The Quality Assurance Agency for Higher Education's (QAA) mission is to safeguard the public interest in sound standards of higher education qualifications and to inform and encourage continuous improvement in the management of the quality of higher education. To this end, QAA carries out institutional audits of higher education institutions.
In England and Northern Ireland, QAA conducts institutional audits on behalf of the higher education sector, to provide public information about the maintenance of academic standards and assurance of the quality of learning opportunities provided for students. It also operates under contract to the Higher Education Funding Council in England and the Department for Employment and Learning in Northern Ireland to provide evidence to meet their statutory obligations to assure the quality and standards of academic programmes for which they disburse public funding. The audit method was developed in partnership with the funding councils and the higher education representative bodies and agreed following consultation with higher education institutions and other interested organisations. The method was endorsed by the Department for Education and Skills (now the Department for Innovation, Universities and Skills). It was revised in 2006 following recommendations from the Quality Assurance Framework Review Group, a representative group established to review the structures and processes of quality assurance in England and Northern Ireland, and evaluate the work of QAA.
Institutional audit is an evidence-based process carried out through peer review. It forms part of the Quality Assurance Framework established in 2002 following revisions to the United Kingdom's approach to external quality assurance. At the centre of the process is an emphasis on students and their learning.
The aim of the revised institutional audit process is to meet the public interest in knowing that universities and colleges of higher education in England and Northern Ireland have effective means of:
- ensuring that the awards and qualifications in higher education are of an academic standard at least consistent with those referred to in The framework for higher education qualifications in England, Wales and Northern Ireland and are, where relevant, exercising their powers as degree-awarding bodies in a proper manner
- providing learning opportunities of a quality that enables students, whether on taught or research programmes, to achieve those higher education awards and qualifications
- enhancing the quality of their educational provision, particularly by building on information gained through monitoring, internal and external reviews, and feedback from stakeholders.
Institutional audit results in judgements about the institutions being reviewed.

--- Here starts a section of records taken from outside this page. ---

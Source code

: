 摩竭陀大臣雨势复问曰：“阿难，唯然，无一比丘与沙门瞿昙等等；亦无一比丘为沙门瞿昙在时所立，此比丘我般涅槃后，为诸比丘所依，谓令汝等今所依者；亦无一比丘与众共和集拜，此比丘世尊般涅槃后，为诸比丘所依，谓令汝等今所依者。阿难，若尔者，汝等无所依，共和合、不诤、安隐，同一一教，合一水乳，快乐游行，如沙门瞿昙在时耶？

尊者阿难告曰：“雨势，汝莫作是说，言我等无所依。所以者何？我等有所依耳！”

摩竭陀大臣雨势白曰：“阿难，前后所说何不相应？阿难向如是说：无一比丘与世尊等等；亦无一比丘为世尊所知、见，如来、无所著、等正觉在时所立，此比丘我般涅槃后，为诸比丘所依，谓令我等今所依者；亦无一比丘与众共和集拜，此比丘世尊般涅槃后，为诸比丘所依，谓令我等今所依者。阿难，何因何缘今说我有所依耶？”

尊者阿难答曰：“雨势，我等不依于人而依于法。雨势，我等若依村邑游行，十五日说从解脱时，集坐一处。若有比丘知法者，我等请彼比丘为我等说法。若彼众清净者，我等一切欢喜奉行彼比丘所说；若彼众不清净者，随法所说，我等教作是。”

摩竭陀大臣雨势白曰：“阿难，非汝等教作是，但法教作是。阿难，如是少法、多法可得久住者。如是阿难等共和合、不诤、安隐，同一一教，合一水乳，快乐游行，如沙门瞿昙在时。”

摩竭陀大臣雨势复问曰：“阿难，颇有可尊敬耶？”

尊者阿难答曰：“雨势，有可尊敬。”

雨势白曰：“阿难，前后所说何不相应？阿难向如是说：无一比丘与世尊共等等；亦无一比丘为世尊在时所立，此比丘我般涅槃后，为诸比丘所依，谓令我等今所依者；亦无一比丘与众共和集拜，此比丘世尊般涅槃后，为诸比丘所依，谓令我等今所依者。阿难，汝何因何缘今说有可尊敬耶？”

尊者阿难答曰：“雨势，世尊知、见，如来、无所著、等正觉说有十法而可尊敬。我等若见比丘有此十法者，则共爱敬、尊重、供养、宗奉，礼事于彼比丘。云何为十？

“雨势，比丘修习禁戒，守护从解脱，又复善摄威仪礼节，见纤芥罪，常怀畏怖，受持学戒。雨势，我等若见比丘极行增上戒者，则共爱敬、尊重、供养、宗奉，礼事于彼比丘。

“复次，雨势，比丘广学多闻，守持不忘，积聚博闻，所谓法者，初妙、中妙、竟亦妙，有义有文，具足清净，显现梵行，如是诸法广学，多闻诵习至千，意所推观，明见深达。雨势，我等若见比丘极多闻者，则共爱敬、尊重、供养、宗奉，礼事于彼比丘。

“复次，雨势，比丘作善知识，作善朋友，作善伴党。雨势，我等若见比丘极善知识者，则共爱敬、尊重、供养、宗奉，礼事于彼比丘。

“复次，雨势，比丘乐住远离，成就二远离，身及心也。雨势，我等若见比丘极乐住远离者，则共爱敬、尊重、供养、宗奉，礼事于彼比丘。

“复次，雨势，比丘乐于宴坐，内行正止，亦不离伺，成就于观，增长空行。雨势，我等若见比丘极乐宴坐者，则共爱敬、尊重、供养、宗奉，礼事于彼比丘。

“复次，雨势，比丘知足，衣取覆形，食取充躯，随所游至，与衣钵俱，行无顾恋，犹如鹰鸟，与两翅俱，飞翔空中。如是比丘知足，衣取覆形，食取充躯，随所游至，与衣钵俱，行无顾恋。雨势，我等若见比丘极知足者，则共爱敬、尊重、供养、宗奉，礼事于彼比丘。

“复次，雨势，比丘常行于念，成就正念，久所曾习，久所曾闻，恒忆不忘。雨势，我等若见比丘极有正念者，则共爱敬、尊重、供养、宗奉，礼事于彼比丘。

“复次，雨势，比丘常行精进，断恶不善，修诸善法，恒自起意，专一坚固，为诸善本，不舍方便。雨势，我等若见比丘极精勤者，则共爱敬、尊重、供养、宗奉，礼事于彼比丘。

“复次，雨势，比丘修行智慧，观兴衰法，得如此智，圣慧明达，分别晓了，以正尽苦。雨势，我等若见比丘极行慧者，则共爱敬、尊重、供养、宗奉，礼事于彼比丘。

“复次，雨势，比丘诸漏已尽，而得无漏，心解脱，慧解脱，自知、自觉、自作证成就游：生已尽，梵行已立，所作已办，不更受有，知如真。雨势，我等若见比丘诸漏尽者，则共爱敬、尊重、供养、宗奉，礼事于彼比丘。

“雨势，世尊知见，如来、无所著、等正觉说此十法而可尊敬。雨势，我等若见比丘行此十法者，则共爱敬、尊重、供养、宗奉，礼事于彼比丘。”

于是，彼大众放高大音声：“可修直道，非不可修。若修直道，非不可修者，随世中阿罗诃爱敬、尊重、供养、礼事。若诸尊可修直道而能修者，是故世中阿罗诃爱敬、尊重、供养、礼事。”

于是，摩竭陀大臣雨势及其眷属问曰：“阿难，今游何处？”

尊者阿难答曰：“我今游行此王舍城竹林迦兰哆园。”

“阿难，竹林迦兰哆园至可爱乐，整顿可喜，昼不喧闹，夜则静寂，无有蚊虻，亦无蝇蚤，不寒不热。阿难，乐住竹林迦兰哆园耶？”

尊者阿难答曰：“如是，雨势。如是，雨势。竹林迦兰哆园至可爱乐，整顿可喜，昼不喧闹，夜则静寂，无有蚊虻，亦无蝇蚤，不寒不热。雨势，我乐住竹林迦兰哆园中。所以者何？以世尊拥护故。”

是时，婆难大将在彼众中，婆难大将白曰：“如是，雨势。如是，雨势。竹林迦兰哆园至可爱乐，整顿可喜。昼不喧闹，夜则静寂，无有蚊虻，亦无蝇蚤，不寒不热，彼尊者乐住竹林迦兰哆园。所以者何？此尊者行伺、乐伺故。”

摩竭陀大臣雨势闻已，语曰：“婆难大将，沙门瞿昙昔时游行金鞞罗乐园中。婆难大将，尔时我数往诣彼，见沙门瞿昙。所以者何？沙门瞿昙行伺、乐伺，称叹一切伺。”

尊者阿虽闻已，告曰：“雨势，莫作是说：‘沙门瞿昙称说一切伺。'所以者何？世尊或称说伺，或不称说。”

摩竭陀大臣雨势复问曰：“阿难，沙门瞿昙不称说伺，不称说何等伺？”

Judgements are made about:
- the confidence that can reasonably be placed in the soundness of the institution's present and likely future management of the academic standards of awards
- the confidence that can reasonably be placed in the soundness of the institution's present and likely future management of the quality of the learning opportunities available to students.
Audit teams also comment specifically on:
- the institution's arrangements for maintaining appropriate academic standards and quality of provision of postgraduate research programmes
- the institution's approach to developing and implementing institutional strategies for enhancing the quality of its educational provision, both taught and by research
- the reliance that can reasonably be placed on the accuracy and completeness of the information that the institution publishes about the quality of its educational provision and the standards of its awards.

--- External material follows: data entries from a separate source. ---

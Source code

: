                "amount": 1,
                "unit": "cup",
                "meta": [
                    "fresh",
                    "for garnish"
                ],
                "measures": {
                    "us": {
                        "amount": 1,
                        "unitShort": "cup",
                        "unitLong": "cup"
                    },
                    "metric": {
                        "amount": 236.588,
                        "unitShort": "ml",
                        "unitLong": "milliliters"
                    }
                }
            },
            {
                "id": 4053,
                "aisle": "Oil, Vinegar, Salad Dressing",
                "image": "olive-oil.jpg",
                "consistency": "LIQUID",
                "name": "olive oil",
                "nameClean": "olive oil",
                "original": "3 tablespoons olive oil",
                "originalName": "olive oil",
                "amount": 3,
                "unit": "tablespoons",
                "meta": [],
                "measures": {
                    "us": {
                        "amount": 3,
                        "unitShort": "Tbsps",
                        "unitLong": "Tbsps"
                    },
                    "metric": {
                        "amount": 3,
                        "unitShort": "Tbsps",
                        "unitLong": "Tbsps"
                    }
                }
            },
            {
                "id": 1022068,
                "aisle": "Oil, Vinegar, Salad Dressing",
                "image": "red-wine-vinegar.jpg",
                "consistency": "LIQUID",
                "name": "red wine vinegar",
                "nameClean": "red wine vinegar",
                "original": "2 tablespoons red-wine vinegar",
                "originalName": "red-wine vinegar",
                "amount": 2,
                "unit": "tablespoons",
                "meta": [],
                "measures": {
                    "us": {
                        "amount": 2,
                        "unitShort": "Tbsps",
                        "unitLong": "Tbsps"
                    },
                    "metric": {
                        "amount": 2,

If the audit includes the institution's collaborative provision the judgements and comments also apply unless the audit team considers that any of its judgements or comments in respect of the collaborative provision differ from those in respect of the institution's 'home' provision. Any such differences will be reflected in the form of words used to express a judgement or comment on the reliance that can reasonably be placed on the accuracy, integrity, completeness and frankness of the information that the institution publishes, and about the quality of its programmes and the standards of its awards.
Explanatory note on the format for the report and the annex
The reports of quality audits have to be useful to several audiences. The revised institutional audit process makes a clear distinction between that part of the reporting process aimed at an external audience and that aimed at the institution. There are three elements to the reporting:
- the summary of the findings of the report, including the judgements, is intended for the wider public, especially potential students
- the report is an overview of the findings of the audit for both lay and external professional audiences
- a separate annex provides the detail and explanations behind the findings of the audit and is intended to be of practical use to the institution.
The report is as concise as is consistent with providing enough detail for it to make sense to an external audience as a stand-alone document. The summary and the report, without the annex, are published in hard copy. The summary, the report and the annex are published on QAA's website. The institution will receive the summary, report and annex in hard copy (Institutional audit handbook: England and Northern Ireland 2006 - Annexes B and C refer).